(WHAT NEEDS TO BE DONE) Below are records. Copy every line with "down" in it.

====================

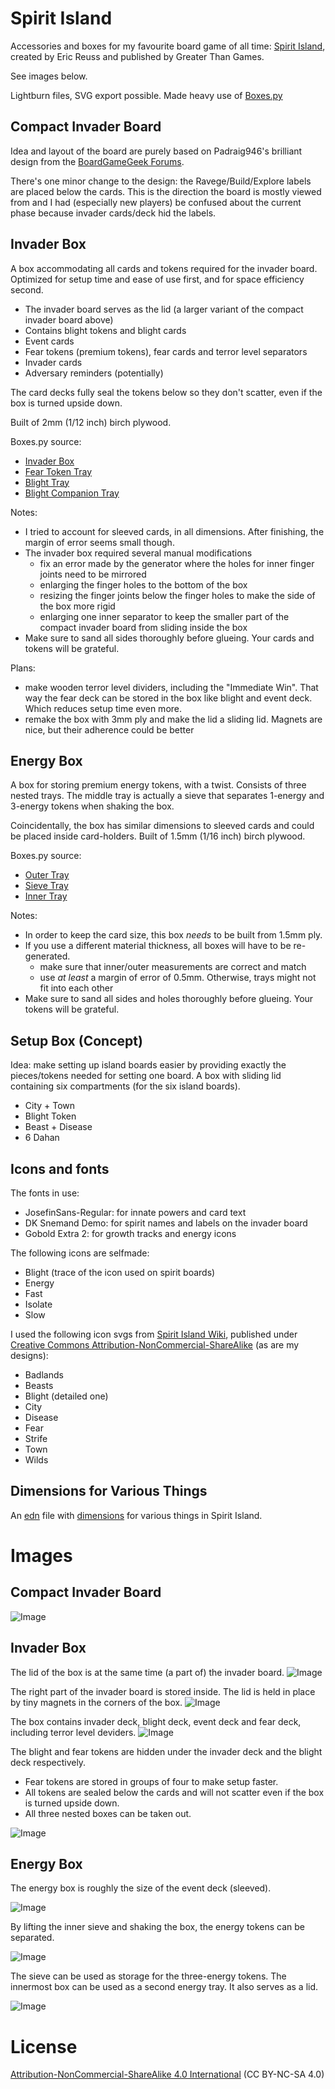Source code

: # Spirit Island

Accessories and boxes for my favourite board game of all time: [Spirit Island](https://boardgamegeek.com/boardgame/162886/spirit-island), created by Eric Reuss and published by Greater Than Games.

See images below.

Lightburn files, SVG export possible. Made heavy use of [Boxes.py](https://boxes.hackerspace-bamberg.de)

## Compact Invader Board

Idea and layout of the board are purely based on Padraig946's brilliant design from the [BoardGameGeek Forums](https://boardgamegeek.com/filepage/245054/spirit-island-compact-invader-board).

There's one minor change to the design: the Ravege/Build/Explore labels are placed below the cards. This is the direction the board is mostly viewed from and I had (especially new players) be confused about the current phase because invader cards/deck hid the labels.

## Invader Box

A box accommodating all cards and tokens required for the invader board.
Optimized for setup time and ease of use first, and for space efficiency second.

* The invader board serves as the lid (a larger variant of the compact invader board above)
* Contains blight tokens and blight cards
* Event cards
* Fear tokens (premium tokens), fear cards and terror level separators
* Invader cards
* Adversary reminders (potentially)

The card decks fully seal the tokens below so they don't scatter, even if the box is turned upside down.

Built of 2mm (1/12 inch) birch plywood.

Boxes.py source:

* [Invader Box](https://boxes.hackerspace-bamberg.de/TypeTray?FingerJoint_style=rectangular&FingerJoint_surroundingspaces=0&FingerJoint_bottom_lip=0.0&FingerJoint_edge_width=0&FingerJoint_extra_length=0.1&FingerJoint_finger=4.4&FingerJoint_play=0&FingerJoint_space=6&FingerJoint_width=1&Stackable_angle=60&Stackable_bottom_stabilizers=0.0&Stackable_height=0&Stackable_holedistance=1.0&Stackable_width=4.0&Hinge_grip_percentage=0&Hinge_outset=0&Hinge_pinwidth=0.5&Hinge_axle=2.0&Hinge_grip_length=0&Hinge_hingestrength=1&CabinetHinge_bore=3.2&CabinetHinge_eyes_per_hinge=5&CabinetHinge_hinges=2&CabinetHinge_style=inside&CabinetHinge_eye=1.5&CabinetHinge_play=0.05&CabinetHinge_spacing=2.0&SlideOnLid_hole_width=0&SlideOnLid_second_pin=0&SlideOnLid_second_pin=1&SlideOnLid_spring=both&SlideOnLid_style=rectangular&SlideOnLid_surroundingspaces=2.0&SlideOnLid_bottom_lip=0.0&SlideOnLid_edge_width=1.0&SlideOnLid_extra_length=0.0&SlideOnLid_finger=3.0&SlideOnLid_play=0.05&SlideOnLid_space=2.0&SlideOnLid_width=1.0&Click_angle=5.0&Click_bottom_radius=0.1&Click_depth=3.0&RoundedTriangleEdge_height=50.0&RoundedTriangleEdge_r_hole=2.0&RoundedTriangleEdge_radius=30.0&RoundedTriangleEdge_outset=1.0&Mounting_d_head=6.5&Mounting_d_shaft=3.0&Mounting_margin=0.125&Mounting_num=2&Mounting_side=back&Mounting_style=straight+edge%2C+within&HandleEdge_height=20.0&HandleEdge_hole_height=75.0&HandleEdge_hole_width=40%3A40&HandleEdge_on_sides=0&HandleEdge_on_sides=1&HandleEdge_radius=10.0&HandleEdge_outset=1.0&Lid_handle=none&Lid_style=none&Lid_handle_height=8.0&Lid_height=4.0&Lid_play=0.1&text_size=12&text_alignment=left&text_distance_x=2.0&text_distance_y=2.0&text_at_front=0&label_text=&FingerHoleEdge_absolute_depth=0&FingerHoleEdge_absolute_width=20&FingerHoleEdge_radius=10.0&FingerHoleEdge_relative_depth=1&FingerHoleEdge_relative_width=0&sx=47%3A67%3A67%3A76&sy=92&h=40&hi=37&outside=0&bottom_edge=F&top_edge=e&back_height=0.0&radius=0.0&gripheight=30&gripwidth=0&handle=0&fingerholes=front&thickness=2.2&format=lbrn2&tabs=0&qr_code=0&debug=0&labels=0&labels=1&reference=100.0&inner_corners=loop&burn=0.06&language=de&render=0)
* [Fear Token Tray](https://boxes.hackerspace-bamberg.de/TypeTray?FingerJoint_style=rectangular&FingerJoint_surroundingspaces=0&FingerJoint_bottom_lip=0.0&FingerJoint_edge_width=0&FingerJoint_extra_length=0.1&FingerJoint_finger=3&FingerJoint_play=0&FingerJoint_space=3&FingerJoint_width=1&Stackable_angle=60&Stackable_bottom_stabilizers=0.0&Stackable_height=0&Stackable_holedistance=1.0&Stackable_width=4.0&Hinge_grip_percentage=0&Hinge_outset=0&Hinge_pinwidth=0.5&Hinge_axle=2.0&Hinge_grip_length=0&Hinge_hingestrength=1&CabinetHinge_bore=3.2&CabinetHinge_eyes_per_hinge=5&CabinetHinge_hinges=2&CabinetHinge_style=inside&CabinetHinge_eye=1.5&CabinetHinge_play=0.05&CabinetHinge_spacing=2.0&SlideOnLid_hole_width=0&SlideOnLid_second_pin=0&SlideOnLid_second_pin=1&SlideOnLid_spring=both&SlideOnLid_style=rectangular&SlideOnLid_surroundingspaces=2.0&SlideOnLid_bottom_lip=0.0&SlideOnLid_edge_width=1.0&SlideOnLid_extra_length=0.0&SlideOnLid_finger=3.0&SlideOnLid_play=0.05&SlideOnLid_space=2.0&SlideOnLid_width=1.0&Click_angle=5.0&Click_bottom_radius=0.1&Click_depth=3.0&RoundedTriangleEdge_height=50.0&RoundedTriangleEdge_r_hole=2.0&RoundedTriangleEdge_radius=30.0&RoundedTriangleEdge_outset=1.0&Mounting_d_head=6.5&Mounting_d_shaft=3.0&Mounting_margin=0.125&Mounting_num=2&Mounting_side=back&Mounting_style=straight+edge%2C+within&HandleEdge_height=20.0&HandleEdge_hole_height=75.0&HandleEdge_hole_width=40%3A40&HandleEdge_on_sides=0&HandleEdge_on_sides=1&HandleEdge_radius=10.0&HandleEdge_outset=1.0&Lid_handle=none&Lid_style=none&Lid_handle_height=8.0&Lid_height=4.0&Lid_play=0.1&text_size=12&text_alignment=left&text_distance_x=2.0&text_distance_y=2.0&text_at_front=0&label_text=&FingerHoleEdge_absolute_depth=0&FingerHoleEdge_absolute_width=16&FingerHoleEdge_radius=8&FingerHoleEdge_relative_depth=0.40&FingerHoleEdge_relative_width=0&sx=20*3&sy=6.2%3A18%3A6.2%3A18%3A6.2%3A18%3A6.2&h=20&hi=20&outside=0&bottom_edge=F&top_edge=e&back_height=0.0&radius=0.0&gripheight=30&gripwidth=0&handle=0&fingerholes=inside-only&thickness=1.56&format=lbrn2&tabs=0&qr_code=0&qr_code=1&debug=0&labels=0&labels=1&reference=100.0&inner_corners=loop&burn=0.04&language=de&render=0)
* [Blight Tray](https://boxes.hackerspace-bamberg.de/SmallPartsTray2?FingerJoint_style=rectangular&FingerJoint_surroundingspaces=1.0&FingerJoint_bottom_lip=0.0&FingerJoint_edge_width=1.0&FingerJoint_extra_length=0.0&FingerJoint_finger=3&FingerJoint_play=0.0&FingerJoint_space=3&FingerJoint_width=1.0&Lid_handle=none&Lid_style=none&Lid_handle_height=8.0&Lid_height=4.0&Lid_play=0.1&h=24&sx=46&sy=72&hi=0.0&outside=0&outside=1&back_height=0.0&radius=0.0&handle=0&thickness=1.55&format=lbrn2&tabs=0.0&qr_code=0&qr_code=1&debug=0&labels=0&labels=1&reference=100.0&inner_corners=loop&burn=0.06&language=de&render=0)
* [Blight Companion Tray](https://boxes.hackerspace-bamberg.de/TypeTray?FingerJoint_style=rectangular&FingerJoint_surroundingspaces=0&FingerJoint_bottom_lip=0.0&FingerJoint_edge_width=0&FingerJoint_extra_length=0.1&FingerJoint_finger=2.7&FingerJoint_play=0&FingerJoint_space=2.7&FingerJoint_width=1&Stackable_angle=60&Stackable_bottom_stabilizers=0.0&Stackable_height=0&Stackable_holedistance=1.0&Stackable_width=4.0&Hinge_grip_percentage=0&Hinge_outset=0&Hinge_pinwidth=0.5&Hinge_axle=2.0&Hinge_grip_length=0&Hinge_hingestrength=1&CabinetHinge_bore=3.2&CabinetHinge_eyes_per_hinge=5&CabinetHinge_hinges=2&CabinetHinge_style=inside&CabinetHinge_eye=1.5&CabinetHinge_play=0.05&CabinetHinge_spacing=2.0&SlideOnLid_hole_width=0&SlideOnLid_second_pin=0&SlideOnLid_second_pin=1&SlideOnLid_spring=both&SlideOnLid_style=rectangular&SlideOnLid_surroundingspaces=2.0&SlideOnLid_bottom_lip=0.0&SlideOnLid_edge_width=1.0&SlideOnLid_extra_length=0.0&SlideOnLid_finger=3.0&SlideOnLid_play=0.05&SlideOnLid_space=2.0&SlideOnLid_width=1.0&Click_angle=5.0&Click_bottom_radius=0.1&Click_depth=3.0&RoundedTriangleEdge_height=50.0&RoundedTriangleEdge_r_hole=2.0&RoundedTriangleEdge_radius=30.0&RoundedTriangleEdge_outset=1.0&Mounting_d_head=6.5&Mounting_d_shaft=3.0&Mounting_margin=0.125&Mounting_num=2&Mounting_side=back&Mounting_style=straight+edge%2C+within&HandleEdge_height=20.0&HandleEdge_hole_height=75.0&HandleEdge_hole_width=40%3A40&HandleEdge_on_sides=0&HandleEdge_on_sides=1&HandleEdge_radius=10.0&HandleEdge_outset=1.0&Lid_handle=none&Lid_style=none&Lid_handle_height=8.0&Lid_height=4.0&Lid_play=0.1&text_size=12&text_alignment=left&text_distance_x=2.0&text_distance_y=2.0&text_at_front=0&label_text=&FingerHoleEdge_absolute_depth=0&FingerHoleEdge_absolute_width=20&FingerHoleEdge_radius=15&FingerHoleEdge_relative_depth=0.6&FingerHoleEdge_relative_width=0&sx=46.5&sy=19&h=36.75&hi=36.75&outside=0&outside=1&bottom_edge=F&top_edge=e&back_height=0.0&radius=0.0&gripheight=30&gripwidth=0&handle=0&fingerholes=front&thickness=1.55&format=lbrn2&tabs=0&qr_code=0&qr_code=1&debug=0&labels=0&labels=1&reference=100.0&inner_corners=loop&burn=0.06&language=de&render=0)

Notes:

* I tried to account for sleeved cards, in all dimensions. After finishing, the margin of error seems small though.
* The invader box required several manual modifications
  * fix an error made by the generator where the holes for inner finger joints need to be mirrored
  * enlarging the finger holes to the bottom of the box 
  * resizing the finger joints below the finger holes to make the side of the box more rigid
  * enlarging one inner separator to keep the smaller part of the compact invader board from sliding inside the box
* Make sure to sand all sides thoroughly before glueing. Your cards and tokens will be grateful.


Plans:

* make wooden terror level dividers, including the "Immediate Win". That way the fear deck can be stored in the box like blight and event deck. Which reduces setup time even more.
* remake the box with 3mm ply and make the lid a sliding lid. Magnets are nice, but their adherence could be better

## Energy Box

A box for storing premium energy tokens, with a twist.
Consists of three nested trays. 
The middle tray is actually a sieve that separates 1-energy and 3-energy tokens when shaking the box.

Coincidentally, the box has similar dimensions to sleeved cards and could be placed inside card-holders. 
Built of 1.5mm (1/16 inch) birch plywood.

Boxes.py source:

* [Outer Tray](https://boxes.hackerspace-bamberg.de/TypeTray?FingerJoint_style=rectangular&FingerJoint_surroundingspaces=0.5&FingerJoint_bottom_lip=0.0&FingerJoint_edge_width=0&FingerJoint_extra_length=0.1&FingerJoint_finger=3&FingerJoint_play=0&FingerJoint_space=3&FingerJoint_width=1&Stackable_angle=60&Stackable_bottom_stabilizers=0.0&Stackable_height=0&Stackable_holedistance=1.0&Stackable_width=4.0&Hinge_grip_percentage=0&Hinge_outset=0&Hinge_pinwidth=0.5&Hinge_axle=2.0&Hinge_grip_length=0&Hinge_hingestrength=1&CabinetHinge_bore=3.2&CabinetHinge_eyes_per_hinge=5&CabinetHinge_hinges=2&CabinetHinge_style=inside&CabinetHinge_eye=1.5&CabinetHinge_play=0.05&CabinetHinge_spacing=2.0&SlideOnLid_hole_width=0&SlideOnLid_second_pin=0&SlideOnLid_second_pin=1&SlideOnLid_spring=both&SlideOnLid_style=rectangular&SlideOnLid_surroundingspaces=2.0&SlideOnLid_bottom_lip=0.0&SlideOnLid_edge_width=1.0&SlideOnLid_extra_length=0.0&SlideOnLid_finger=3.0&SlideOnLid_play=0.05&SlideOnLid_space=2.0&SlideOnLid_width=1.0&Click_angle=5.0&Click_bottom_radius=0.1&Click_depth=3.0&RoundedTriangleEdge_height=50.0&RoundedTriangleEdge_r_hole=2.0&RoundedTriangleEdge_radius=30.0&RoundedTriangleEdge_outset=1.0&Mounting_d_head=6.5&Mounting_d_shaft=3.0&Mounting_margin=0.125&Mounting_num=2&Mounting_side=back&Mounting_style=straight+edge%2C+within&HandleEdge_height=20.0&HandleEdge_hole_height=75.0&HandleEdge_hole_width=40%3A40&HandleEdge_on_sides=0&HandleEdge_on_sides=1&HandleEdge_radius=10.0&HandleEdge_outset=1.0&Lid_handle=none&Lid_style=none&Lid_handle_height=8.0&Lid_height=4.0&Lid_play=0.1&text_size=12&text_alignment=left&text_distance_x=2.0&text_distance_y=2.0&text_at_front=0&label_text=&FingerHoleEdge_absolute_depth=0&FingerHoleEdge_absolute_width=25&FingerHoleEdge_radius=25&FingerHoleEdge_relative_depth=0.35&FingerHoleEdge_relative_width=0&sx=63&sy=83&h=27&hi=0&outside=0&bottom_edge=F&top_edge=e&back_height=0.0&radius=0.0&gripheight=30&gripwidth=0&handle=0&fingerholes=front-and-back&thickness=1.55&format=lbrn2&tabs=0&qr_code=0&qr_code=1&debug=0&labels=0&labels=1&reference=100.0&inner_corners=loop&burn=0.06&language=de&render=0)
* [Sieve Tray](https://boxes.hackerspace-bamberg.de/TypeTray?FingerJoint_style=rectangular&FingerJoint_surroundingspaces=0.5&FingerJoint_bottom_lip=0.0&FingerJoint_edge_width=0&FingerJoint_extra_length=0.1&FingerJoint_finger=3&FingerJoint_play=0&FingerJoint_space=3&FingerJoint_width=1&Stackable_angle=60&Stackable_bottom_stabilizers=0.0&Stackable_height=0&Stackable_holedistance=1.0&Stackable_width=4.0&Hinge_grip_percentage=0&Hinge_outset=0&Hinge_pinwidth=0.5&Hinge_axle=2.0&Hinge_grip_length=0&Hinge_hingestrength=1&CabinetHinge_bore=3.2&CabinetHinge_eyes_per_hinge=5&CabinetHinge_hinges=2&CabinetHinge_style=inside&CabinetHinge_eye=1.5&CabinetHinge_play=0.05&CabinetHinge_spacing=2.0&SlideOnLid_hole_width=0&SlideOnLid_second_pin=0&SlideOnLid_second_pin=1&SlideOnLid_spring=both&SlideOnLid_style=rectangular&SlideOnLid_surroundingspaces=2.0&SlideOnLid_bottom_lip=0.0&SlideOnLid_edge_width=1.0&SlideOnLid_extra_length=0.0&SlideOnLid_finger=3.0&SlideOnLid_play=0.05&SlideOnLid_space=2.0&SlideOnLid_width=1.0&Click_angle=5.0&Click_bottom_radius=0.1&Click_depth=3.0&RoundedTriangleEdge_height=50.0&RoundedTriangleEdge_r_hole=2.0&RoundedTriangleEdge_radius=30.0&RoundedTriangleEdge_outset=1.0&Mounting_d_head=6.5&Mounting_d_shaft=3.0&Mounting_margin=0.125&Mounting_num=2&Mounting_side=back&Mounting_style=straight+edge%2C+within&HandleEdge_height=20.0&HandleEdge_hole_height=75.0&HandleEdge_hole_width=40%3A40&HandleEdge_on_sides=0&HandleEdge_on_sides=1&HandleEdge_radius=10.0&HandleEdge_outset=1.0&Lid_handle=none&Lid_style=none&Lid_handle_height=8.0&Lid_height=4.0&Lid_play=0.1&text_size=12&text_alignment=left&text_distance_x=2.0&text_distance_y=2.0&text_at_front=0&label_text=&FingerHoleEdge_absolute_depth=8&FingerHoleEdge_absolute_width=20&FingerHoleEdge_radius=20&FingerHoleEdge_relative_depth=0.1&FingerHoleEdge_relative_width=0&sx=79.2&sy=59.2&h=25&hi=0&outside=0&bottom_edge=F&top_edge=e&back_height=0&radius=0&gripheight=0&gripwidth=0&handle=0&fingerholes=front-and-back&thickness=1.55&format=lbrn2&tabs=0&qr_code=0&qr_code=1&debug=0&labels=0&labels=1&reference=100.0&inner_corners=loop&burn=0.06&language=de&render=0)
* [Inner Tray](https://boxes.hackerspace-bamberg.de/TypeTray?FingerJoint_style=rectangular&FingerJoint_surroundingspaces=0.5&FingerJoint_bottom_lip=0.0&FingerJoint_edge_width=0&FingerJoint_extra_length=0.1&FingerJoint_finger=3&FingerJoint_play=0&FingerJoint_space=3&FingerJoint_width=1&Stackable_angle=60&Stackable_bottom_stabilizers=0.0&Stackable_height=0&Stackable_holedistance=1.0&Stackable_width=4.0&Hinge_grip_percentage=0&Hinge_outset=0&Hinge_pinwidth=0.5&Hinge_axle=2.0&Hinge_grip_length=0&Hinge_hingestrength=1&CabinetHinge_bore=3.2&CabinetHinge_eyes_per_hinge=5&CabinetHinge_hinges=2&CabinetHinge_style=inside&CabinetHinge_eye=1.5&CabinetHinge_play=0.05&CabinetHinge_spacing=2.0&SlideOnLid_hole_width=0&SlideOnLid_second_pin=0&SlideOnLid_second_pin=1&SlideOnLid_spring=both&SlideOnLid_style=rectangular&SlideOnLid_surroundingspaces=2.0&SlideOnLid_bottom_lip=0.0&SlideOnLid_edge_width=1.0&SlideOnLid_extra_length=0.0&SlideOnLid_finger=3.0&SlideOnLid_play=0.05&SlideOnLid_space=2.0&SlideOnLid_width=1.0&Click_angle=5.0&Click_bottom_radius=0.1&Click_depth=3.0&RoundedTriangleEdge_height=50.0&RoundedTriangleEdge_r_hole=2.0&RoundedTriangleEdge_radius=30.0&RoundedTriangleEdge_outset=1.0&Mounting_d_head=6.5&Mounting_d_shaft=3.0&Mounting_margin=0.125&Mounting_num=2&Mounting_side=back&Mounting_style=straight+edge%2C+within&HandleEdge_height=20.0&HandleEdge_hole_height=75.0&HandleEdge_hole_width=40%3A40&HandleEdge_on_sides=0&HandleEdge_on_sides=1&HandleEdge_radius=10.0&HandleEdge_outset=1.0&Lid_handle=none&Lid_style=none&Lid_handle_height=8.0&Lid_height=4.0&Lid_play=0.1&text_size=12&text_alignment=left&text_distance_x=2.0&text_distance_y=2.0&text_at_front=0&label_text=&FingerHoleEdge_absolute_depth=8&FingerHoleEdge_absolute_width=56&FingerHoleEdge_radius=25&FingerHoleEdge_relative_depth=0&FingerHoleEdge_relative_width=0&sx=58.5&sy=78.5&h=24.5&hi=12&outside=0&outside=1&bottom_edge=F&top_edge=e&back_height=0&radius=0&gripheight=0&gripwidth=0&handle=0&fingerholes=inside-only&thickness=1.55&format=lbrn2&tabs=0&qr_code=0&qr_code=1&debug=0&labels=0&labels=1&reference=100.0&inner_corners=loop&burn=0.06&language=de&render=0)

Notes:

* In order to keep the card size, this box _needs_ to be built from 1.5mm ply.
* If you use a different material thickness, all boxes will have to be re-generated.
  * make sure that inner/outer measurements are correct and match 
  * use _at least_ a margin of error of 0.5mm. Otherwise, trays might not fit into each other
* Make sure to sand all sides and holes thoroughly before glueing. Your tokens will be grateful.

## Setup Box (Concept)

Idea: make setting up island boards easier by providing exactly the pieces/tokens needed for setting one board.
A box with sliding lid containing six compartments (for the six island boards). 

* City + Town
* Blight Token
* Beast + Disease
* 6 Dahan

## Icons and fonts

The fonts in use:
* JosefinSans-Regular: for innate powers and card text
* DK Snemand Demo: for spirit names and labels on the invader board
* Gobold Extra 2: for growth tracks and energy icons 

The following icons are selfmade:

* Blight (trace of the icon used on spirit boards)
* Energy
* Fast
* Isolate
* Slow

I used the following icon svgs from [Spirit Island Wiki](https://spiritislandwiki.com/index.php?title=SpiritIsland:Copyrights), published under [Creative Commons Attribution-NonCommercial-ShareAlike](https://creativecommons.org/licenses/by-nc-sa/4.0/) (as are my designs):

* Badlands
* Beasts
* Blight (detailed one)
* City
* Disease
* Fear
* Strife
* Town
* Wilds

## Dimensions for Various Things

An [edn](https://github.com/edn-format/edn) file with [dimensions](SI_dimensions.edn) for various things in Spirit Island. 

# Images

## Compact Invader Board

![Image](Images/CompactInvaderBoard.png)

## Invader Box

The lid of the box is at the same time (a part of) the invader board.
![Image](Images/InvaderBox_closed.png)

The right part of the invader board is stored inside. The lid is held in place by tiny magnets in the corners of the box.
![Image](Images/InvaderBox_open.png)

The box contains invader deck, blight deck, event deck and fear deck, including terror level deviders. 
![Image](Images/InvaderBox_open2.png)

The blight and fear tokens are hidden under the invader deck and the blight deck respectively. 
* Fear tokens are stored in groups of four to make setup faster. 
* All tokens are sealed below the cards and will not scatter even if the box is turned upside down. 
* All three nested boxes can be taken out.

![Image](Images/InvaderBox_tokens.png)

## Energy Box

The energy box is roughly the size of the event deck (sleeved).

![Image](Images/EnergyBox_closed.png)

By lifting the inner sieve and shaking the box, the energy tokens can be separated. 

![Image](Images/EnergyBox_sieving.png)

The sieve can be used as storage for the three-energy tokens. The innermost box can be used as a second energy tray. It also serves as a lid. 

![Image](Images/EnergyBox_open.png)



# License 

[Attribution-NonCommercial-ShareAlike 4.0 International](https://creativecommons.org/licenses/by-nc-sa/4.0/) (CC BY-NC-SA 4.0)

====================

(SOLUTION TO THE PROBLEM)
The card decks fully seal the tokens below so they don't scatter, even if the box is turned upside down.
* All tokens are sealed below the cards and will not scatter even if the box is turned upside down. 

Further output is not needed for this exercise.